Scottish Baronial architecture (sometimes Baronial style) is a style of architecture with its origins in the sixteenth century. "Castle-like", the style draws on the features of Medieval castles, tower houses and the French Renaissance châteaux. Pioneered by figures including Sir Walter Scott, in the nineteenth century it was revived as part of the Gothic Revival and remained popular until World War I, with extensive use in Scotland and examples in Ireland, Canada, New Zealand and the United States.
Buildings of the style frequently feature towers adorned by small turrets called bartizans. Roof lines are uneven, their crenelated battlements often broken by stepped gables. While small lancet windows may appear in towers and gables, large bay windows of plate glass were not uncommon, but even these often had their individual roofs adorned by pinnacles and crenelation. Porches, porticos and porte-cocheres, were often given the castle treatment. An imitation portcullis on the larger houses would occasionally be suspended above a front door, flanked by heraldic beasts and other medieval architectural motifs.

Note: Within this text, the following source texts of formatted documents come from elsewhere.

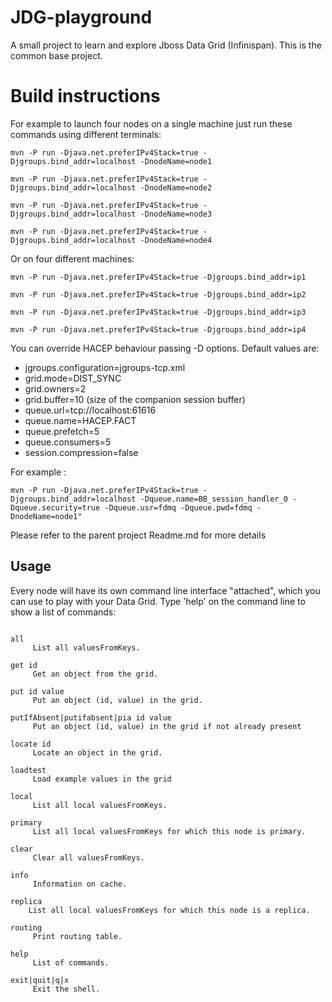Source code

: JDG-playground
==============

A small project to learn and explore Jboss Data Grid (Infinispan).
This is the common base project.

Build instructions
==================

For example to launch four nodes on a single machine just run these commands using different terminals:

```shell
mvn -P run -Djava.net.preferIPv4Stack=true -Djgroups.bind_addr=localhost -DnodeName=node1

mvn -P run -Djava.net.preferIPv4Stack=true -Djgroups.bind_addr=localhost -DnodeName=node2

mvn -P run -Djava.net.preferIPv4Stack=true -Djgroups.bind_addr=localhost -DnodeName=node3

mvn -P run -Djava.net.preferIPv4Stack=true -Djgroups.bind_addr=localhost -DnodeName=node4
```

Or on four different machines:

```shell
mvn -P run -Djava.net.preferIPv4Stack=true -Djgroups.bind_addr=ip1

mvn -P run -Djava.net.preferIPv4Stack=true -Djgroups.bind_addr=ip2

mvn -P run -Djava.net.preferIPv4Stack=true -Djgroups.bind_addr=ip3

mvn -P run -Djava.net.preferIPv4Stack=true -Djgroups.bind_addr=ip4
```

You can override HACEP behaviour passing -D options. Default values are:
* jgroups.configuration=jgroups-tcp.xml
* grid.mode=DIST_SYNC
* grid.owners=2
* grid.buffer=10 (size of the companion session buffer)
* queue.url=tcp://localhost:61616
* queue.name=HACEP.FACT
* queue.prefetch=5
* queue.consumers=5
* session.compression=false

For example :

```shell
mvn -P run -Djava.net.preferIPv4Stack=true -Djgroups.bind_addr=localhost -Dqueue.name=BB_session_handler_0 -Dqueue.security=true -Dqueue.usr=fdmq -Dqueue.pwd=fdmq -DnodeName=node1"
```


Please refer to the parent project Readme.md for more details

Usage
-----

Every node will have its own command line interface "attached", which you can use to play with your Data Grid.
Type 'help' on the command line to show a list of commands:

```shell

all
     List all valuesFromKeys.

get id
     Get an object from the grid.

put id value
     Put an object (id, value) in the grid.

putIfAbsent|putifabsent|pia id value
     Put an object (id, value) in the grid if not already present

locate id
     Locate an object in the grid.

loadtest
     Load example values in the grid

local
     List all local valuesFromKeys.

primary
     List all local valuesFromKeys for which this node is primary.

clear
     Clear all valuesFromKeys.

info
     Information on cache.

replica
    List all local valuesFromKeys for which this node is a replica.
    
routing
     Print routing table.

help
     List of commands.

exit|quit|q|x
     Exit the shell.
```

This architectural style was often employed for public buildings, such as Aberdeen Grammar School. However, it was by no means confined to Scotland and is a fusion of the Gothic revival castle architecture first employed by Horace Walpole for his Twickenham villa, Strawberry Hill, and the ancient Scottish defensive tower houses. In the 19th century it became fashionable for private houses to be built with small turrets and dubbed in Scottish Baronial style. In fact the architecture often had little in common with tower houses, which retained their defensive functions and were deficient with respect to 19th-century ideas of comfort.